Tokenization is the process of converting a sequence of characters into a sequence of tokens, which can be words, subwords, or characters. It is a crucial step in Natural Language Processing (NLP) as it prepares the data for machine learning models, particularly Large Language Models (LLMs).

This lesson focuses on two types of tokenization techniques, with a specific emphasis on Byte Pair Encoding (BPE).

Key Concepts

Definitions

  • Token: A single unit of meaning (word, subword, or character).
  • Tokenization: The process of breaking text into meaningful elements (tokens).
  • BPE: A data compression technique used in tokenization to merge frequent pairs of characters or subwords.
Note: Proper tokenization can greatly enhance the performance of LLMs by ensuring they understand the structure of the text.

Byte Pair Encoding (BPE)

BPE is a simple and effective algorithm used for tokenization, particularly for text processing in machine learning. It begins with a base vocabulary and progressively merges the most frequent pairs of tokens.

Step-by-Step Process

  1. Initialize: Start with a list of all characters in the dataset.
  2. Count Pairs: Count the frequency of all pairs of tokens in the dataset.
  3. Merge: Identify the most frequent pair and merge it into a new token.
  4. Update: Repeat the counting and merging process until a predetermined vocabulary size is achieved.

Example Implementation


from collections import Counter

def get_stats(vocab):
    """Count frequency of token pairs in the vocabulary."""
    pairs = Counter()
    for word, freq in vocab.items():
        symbols = word.split()
        for i in range(len(symbols) - 1):
            pairs[(symbols[i], symbols[i + 1])] += freq
    return pairs

def merge_vocab(pair, v_in):
    """Merge the most frequent pair in the vocabulary."""
    v_out = {}
    bigram = ' '.join(pair)
    replacement = ''.join(pair)
    for word in v_in:
        new_word = word.replace(bigram, replacement)
        v_out[new_word] = v_in[word]
    return v_out

# Example vocabulary
vocab = {'l o w': 5, 'l o w e r': 2, 'n e w e s t': 6, 'w e s t': 3}
# Get the most frequent pairs
pairs = get_stats(vocab)
most_frequent_pair = pairs.most_common(1)[0][0]
# Merge the most frequent pair
new_vocab = merge_vocab(most_frequent_pair, vocab)
print(new_vocab)
            

Best Practices

To ensure effective tokenization for LLMs, consider the following best practices:

  • Choose an appropriate vocabulary size based on the dataset.
  • Use BPE for languages with rich morphology to handle inflections.
  • Regularly update the tokenization model with new data to adapt to changing language use.

FAQ

What is the purpose of tokenization?

Tokenization breaks down text into manageable pieces, making it easier for models to understand and generate language.

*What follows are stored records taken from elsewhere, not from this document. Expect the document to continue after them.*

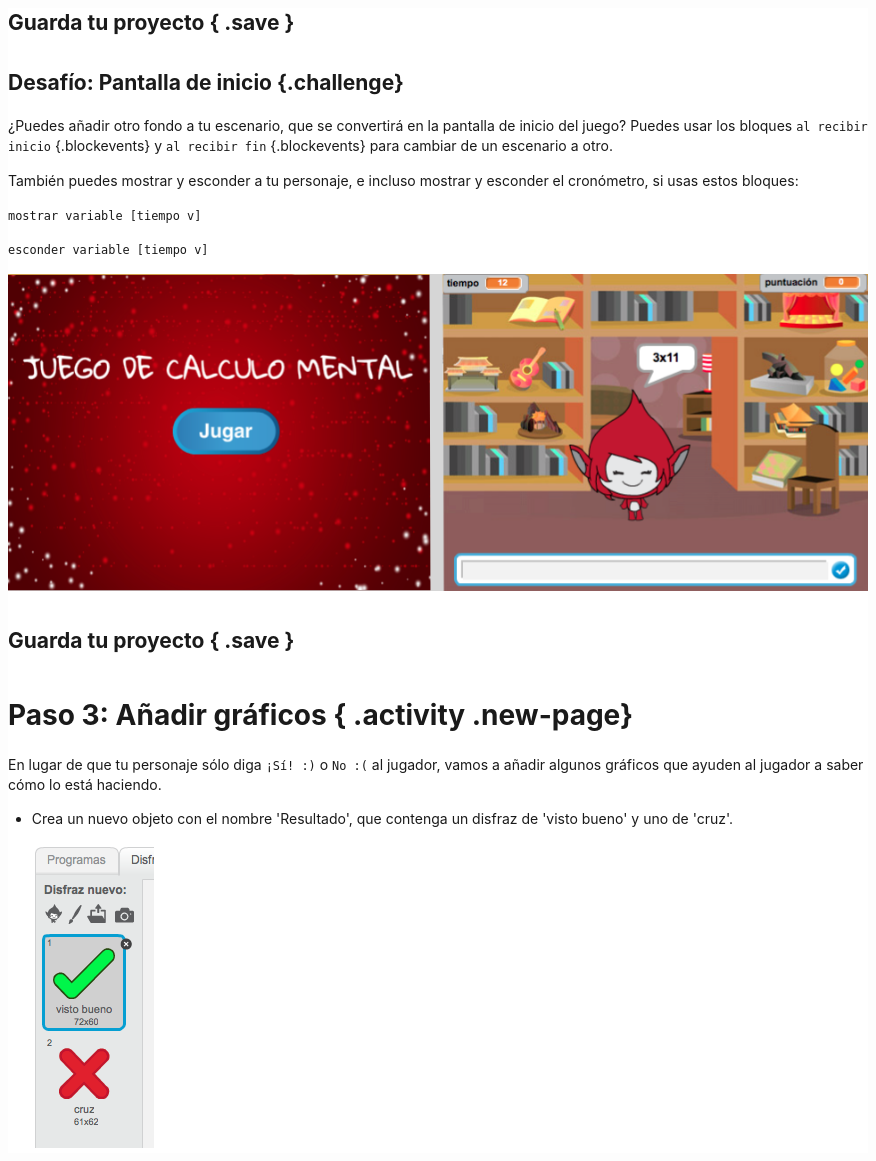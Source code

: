 ## Guarda tu proyecto { .save }

## Desafío: Pantalla de inicio {.challenge}
¿Puedes añadir otro fondo a tu escenario, que se convertirá en la pantalla de inicio del juego? Puedes usar los bloques `al recibir inicio` {.blockevents} y `al recibir fin` {.blockevents} para cambiar de un escenario a otro.

También puedes mostrar y esconder a tu personaje, e incluso mostrar y esconder el cronómetro, si usas estos bloques:

```blocks
mostrar variable [tiempo v]
```
```blocks
esconder variable [tiempo v]
```

![screenshot](brain-startscreen.png)

## Guarda tu proyecto { .save }

# Paso 3: Añadir gráficos { .activity .new-page}

En lugar de que tu personaje sólo diga `¡Sí! :)` o `No :(` al jugador, vamos a añadir algunos gráficos que ayuden al jugador a saber cómo lo está haciendo.

+ Crea un nuevo objeto con el nombre 'Resultado', que contenga un disfraz de 'visto bueno' y uno de 'cruz'.

	![screenshot](brain-result.png)
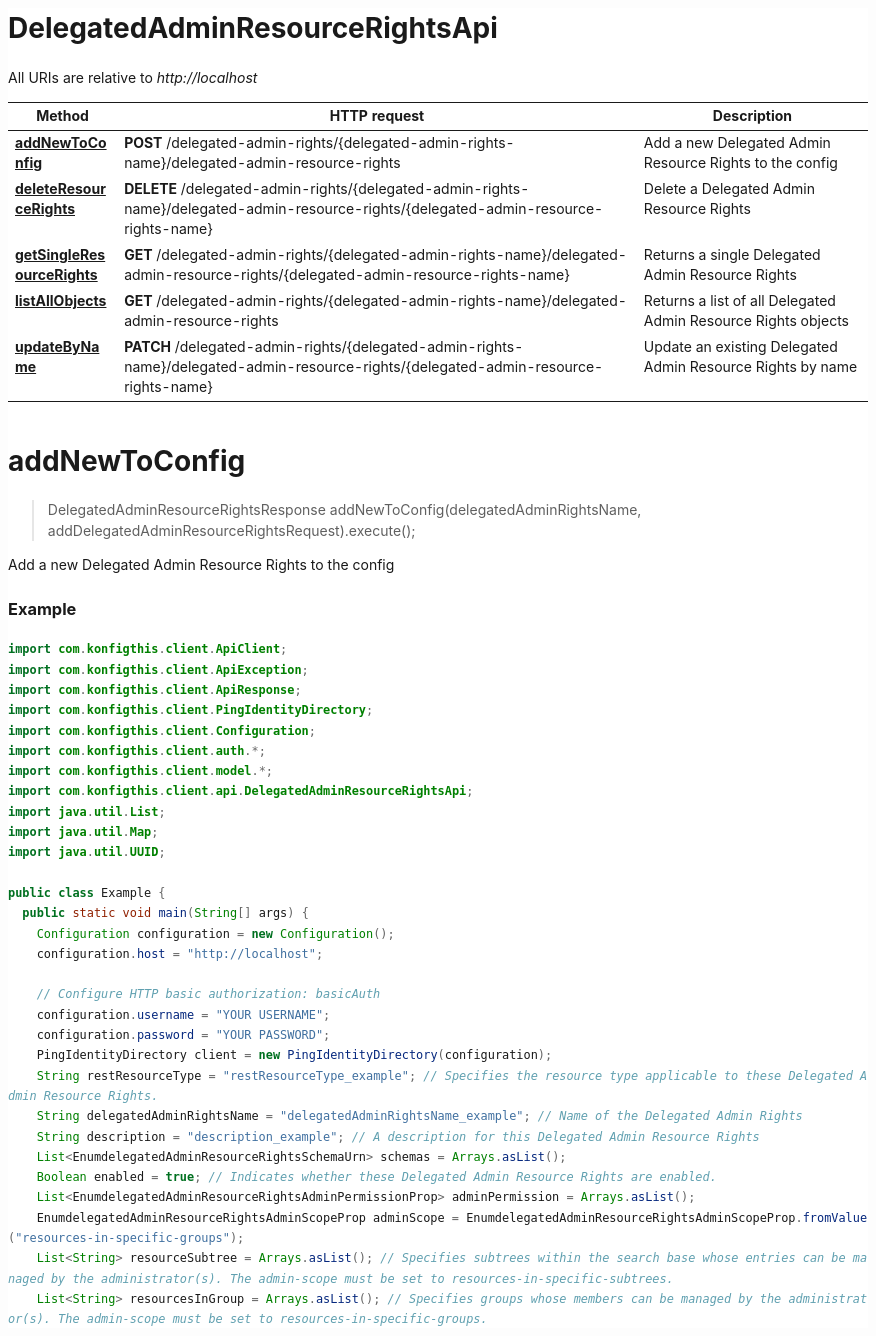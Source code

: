 # DelegatedAdminResourceRightsApi

All URIs are relative to *http://localhost*

| Method | HTTP request | Description |
|------------- | ------------- | -------------|
| [**addNewToConfig**](DelegatedAdminResourceRightsApi.md#addNewToConfig) | **POST** /delegated-admin-rights/{delegated-admin-rights-name}/delegated-admin-resource-rights | Add a new Delegated Admin Resource Rights to the config |
| [**deleteResourceRights**](DelegatedAdminResourceRightsApi.md#deleteResourceRights) | **DELETE** /delegated-admin-rights/{delegated-admin-rights-name}/delegated-admin-resource-rights/{delegated-admin-resource-rights-name} | Delete a Delegated Admin Resource Rights |
| [**getSingleResourceRights**](DelegatedAdminResourceRightsApi.md#getSingleResourceRights) | **GET** /delegated-admin-rights/{delegated-admin-rights-name}/delegated-admin-resource-rights/{delegated-admin-resource-rights-name} | Returns a single Delegated Admin Resource Rights |
| [**listAllObjects**](DelegatedAdminResourceRightsApi.md#listAllObjects) | **GET** /delegated-admin-rights/{delegated-admin-rights-name}/delegated-admin-resource-rights | Returns a list of all Delegated Admin Resource Rights objects |
| [**updateByName**](DelegatedAdminResourceRightsApi.md#updateByName) | **PATCH** /delegated-admin-rights/{delegated-admin-rights-name}/delegated-admin-resource-rights/{delegated-admin-resource-rights-name} | Update an existing Delegated Admin Resource Rights by name |


<a name="addNewToConfig"></a>
# **addNewToConfig**
> DelegatedAdminResourceRightsResponse addNewToConfig(delegatedAdminRightsName, addDelegatedAdminResourceRightsRequest).execute();

Add a new Delegated Admin Resource Rights to the config

### Example
```java
import com.konfigthis.client.ApiClient;
import com.konfigthis.client.ApiException;
import com.konfigthis.client.ApiResponse;
import com.konfigthis.client.PingIdentityDirectory;
import com.konfigthis.client.Configuration;
import com.konfigthis.client.auth.*;
import com.konfigthis.client.model.*;
import com.konfigthis.client.api.DelegatedAdminResourceRightsApi;
import java.util.List;
import java.util.Map;
import java.util.UUID;

public class Example {
  public static void main(String[] args) {
    Configuration configuration = new Configuration();
    configuration.host = "http://localhost";
    
    // Configure HTTP basic authorization: basicAuth
    configuration.username = "YOUR USERNAME";
    configuration.password = "YOUR PASSWORD";
    PingIdentityDirectory client = new PingIdentityDirectory(configuration);
    String restResourceType = "restResourceType_example"; // Specifies the resource type applicable to these Delegated Admin Resource Rights.
    String delegatedAdminRightsName = "delegatedAdminRightsName_example"; // Name of the Delegated Admin Rights
    String description = "description_example"; // A description for this Delegated Admin Resource Rights
    List<EnumdelegatedAdminResourceRightsSchemaUrn> schemas = Arrays.asList();
    Boolean enabled = true; // Indicates whether these Delegated Admin Resource Rights are enabled.
    List<EnumdelegatedAdminResourceRightsAdminPermissionProp> adminPermission = Arrays.asList();
    EnumdelegatedAdminResourceRightsAdminScopeProp adminScope = EnumdelegatedAdminResourceRightsAdminScopeProp.fromValue("resources-in-specific-groups");
    List<String> resourceSubtree = Arrays.asList(); // Specifies subtrees within the search base whose entries can be managed by the administrator(s). The admin-scope must be set to resources-in-specific-subtrees.
    List<String> resourcesInGroup = Arrays.asList(); // Specifies groups whose members can be managed by the administrator(s). The admin-scope must be set to resources-in-specific-groups.
```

How does BPE differ from traditional tokenization methods?

BPE merges frequent pairs of tokens, allowing it to dynamically create a vocabulary that balances between character-level and word-level tokenization.

Can I use BPE for any language?

Yes, BPE is language-agnostic and can be effective for many languages, particularly those with complex word structures.